[Collection entries]
>>>

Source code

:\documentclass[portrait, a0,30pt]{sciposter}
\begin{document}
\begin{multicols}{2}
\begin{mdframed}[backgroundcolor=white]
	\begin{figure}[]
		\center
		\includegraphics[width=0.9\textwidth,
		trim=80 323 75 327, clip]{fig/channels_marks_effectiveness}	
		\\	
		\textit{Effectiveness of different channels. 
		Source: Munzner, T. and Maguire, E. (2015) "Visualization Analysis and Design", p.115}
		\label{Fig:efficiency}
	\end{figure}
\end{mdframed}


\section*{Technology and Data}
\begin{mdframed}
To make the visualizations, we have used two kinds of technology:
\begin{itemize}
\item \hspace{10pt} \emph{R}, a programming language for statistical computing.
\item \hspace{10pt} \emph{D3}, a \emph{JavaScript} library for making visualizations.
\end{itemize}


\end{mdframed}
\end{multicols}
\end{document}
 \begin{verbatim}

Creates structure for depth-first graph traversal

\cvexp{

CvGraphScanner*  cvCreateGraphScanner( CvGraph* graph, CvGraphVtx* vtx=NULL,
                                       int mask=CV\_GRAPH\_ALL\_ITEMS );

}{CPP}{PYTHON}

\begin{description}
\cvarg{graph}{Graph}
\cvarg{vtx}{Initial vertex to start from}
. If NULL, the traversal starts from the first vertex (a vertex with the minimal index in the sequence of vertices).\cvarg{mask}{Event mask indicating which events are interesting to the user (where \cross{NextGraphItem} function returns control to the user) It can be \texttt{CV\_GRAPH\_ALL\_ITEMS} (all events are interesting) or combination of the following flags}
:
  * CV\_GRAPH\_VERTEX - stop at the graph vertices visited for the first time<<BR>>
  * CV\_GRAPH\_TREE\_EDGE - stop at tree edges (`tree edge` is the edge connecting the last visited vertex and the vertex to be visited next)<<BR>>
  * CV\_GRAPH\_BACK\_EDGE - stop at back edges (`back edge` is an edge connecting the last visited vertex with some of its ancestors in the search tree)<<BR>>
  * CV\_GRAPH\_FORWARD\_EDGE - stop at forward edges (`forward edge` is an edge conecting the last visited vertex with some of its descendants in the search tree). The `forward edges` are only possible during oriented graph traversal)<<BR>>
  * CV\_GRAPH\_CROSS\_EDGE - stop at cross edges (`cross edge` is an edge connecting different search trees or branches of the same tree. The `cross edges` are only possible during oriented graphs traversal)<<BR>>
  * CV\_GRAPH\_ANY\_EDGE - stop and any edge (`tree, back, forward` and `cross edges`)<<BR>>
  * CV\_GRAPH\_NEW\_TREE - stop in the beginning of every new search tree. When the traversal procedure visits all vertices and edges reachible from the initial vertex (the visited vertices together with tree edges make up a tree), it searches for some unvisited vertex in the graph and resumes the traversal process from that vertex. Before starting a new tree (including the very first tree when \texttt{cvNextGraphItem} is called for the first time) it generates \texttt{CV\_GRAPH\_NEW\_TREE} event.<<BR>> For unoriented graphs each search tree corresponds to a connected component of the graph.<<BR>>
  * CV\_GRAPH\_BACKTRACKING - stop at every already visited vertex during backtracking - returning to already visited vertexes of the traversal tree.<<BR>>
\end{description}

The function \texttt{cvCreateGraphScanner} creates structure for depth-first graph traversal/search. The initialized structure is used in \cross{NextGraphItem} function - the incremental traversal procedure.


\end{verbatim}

<<<

▸ **WHAT YOU HAVE TO DO**: Reproduce every line of the data without changing a word.

▸ **RESULT**:
Source code

:\documentclass[portrait, a0,30pt]{sciposter}
\begin{document}
\begin{multicols}{2}
\begin{mdframed}[backgroundcolor=white]
	\begin{figure}[]
		\center
		\includegraphics[width=0.9\textwidth,
		trim=80 323 75 327, clip]{fig/channels_marks_effectiveness}	
		\\	
		\textit{Effectiveness of different channels. 
		Source: Munzner, T. and Maguire, E. (2015) "Visualization Analysis and Design", p.115}
		\label{Fig:efficiency}
	\end{figure}
\end{mdframed}


\section*{Technology and Data}
\begin{mdframed}
To make the visualizations, we have used two kinds of technology:
\begin{itemize}
\item \hspace{10pt} \emph{R}, a programming language for statistical computing.
\item \hspace{10pt} \emph{D3}, a \emph{JavaScript} library for making visualizations.
\end{itemize}


\end{mdframed}
\end{multicols}
\end{document}
 \begin{verbatim}

Creates structure for depth-first graph traversal

\cvexp{

CvGraphScanner*  cvCreateGraphScanner( CvGraph* graph, CvGraphVtx* vtx=NULL,
                                       int mask=CV\_GRAPH\_ALL\_ITEMS );

}{CPP}{PYTHON}

\begin{description}
\cvarg{graph}{Graph}
\cvarg{vtx}{Initial vertex to start from}
. If NULL, the traversal starts from the first vertex (a vertex with the minimal index in the sequence of vertices).\cvarg{mask}{Event mask indicating which events are interesting to the user (where \cross{NextGraphItem} function returns control to the user) It can be \texttt{CV\_GRAPH\_ALL\_ITEMS} (all events are interesting) or combination of the following flags}
:
  * CV\_GRAPH\_VERTEX - stop at the graph vertices visited for the first time<<BR>>
  * CV\_GRAPH\_TREE\_EDGE - stop at tree edges (`tree edge` is the edge connecting the last visited vertex and the vertex to be visited next)<<BR>>
  * CV\_GRAPH\_BACK\_EDGE - stop at back edges (`back edge` is an edge connecting the last visited vertex with some of its ancestors in the search tree)<<BR>>
  * CV\_GRAPH\_FORWARD\_EDGE - stop at forward edges (`forward edge` is an edge conecting the last visited vertex with some of its descendants in the search tree). The `forward edges` are only possible during oriented graph traversal)<<BR>>
  * CV\_GRAPH\_CROSS\_EDGE - stop at cross edges (`cross edge` is an edge connecting different search trees or branches of the same tree. The `cross edges` are only possible during oriented graphs traversal)<<BR>>
  * CV\_GRAPH\_ANY\_EDGE - stop and any edge (`tree, back, forward` and `cross edges`)<<BR>>
  * CV\_GRAPH\_NEW\_TREE - stop in the beginning of every new search tree. When the traversal procedure visits all vertices and edges reachible from the initial vertex (the visited vertices together with tree edges make up a tree), it searches for some unvisited vertex in the graph and resumes the traversal process from that vertex. Before starting a new tree (including the very first tree when \texttt{cvNextGraphItem} is called for the first time) it generates \texttt{CV\_GRAPH\_NEW\_TREE} event.<<BR>> For unoriented graphs each search tree corresponds to a connected component of the graph.<<BR>>
  * CV\_GRAPH\_BACKTRACKING - stop at every already visited vertex during backtracking - returning to already visited vertexes of the traversal tree.<<BR>>
\end{description}

The function \texttt{cvCreateGraphScanner} creates structure for depth-first graph traversal/search. The initialized structure is used in \cross{NextGraphItem} function - the incremental traversal procedure.


\end{verbatim}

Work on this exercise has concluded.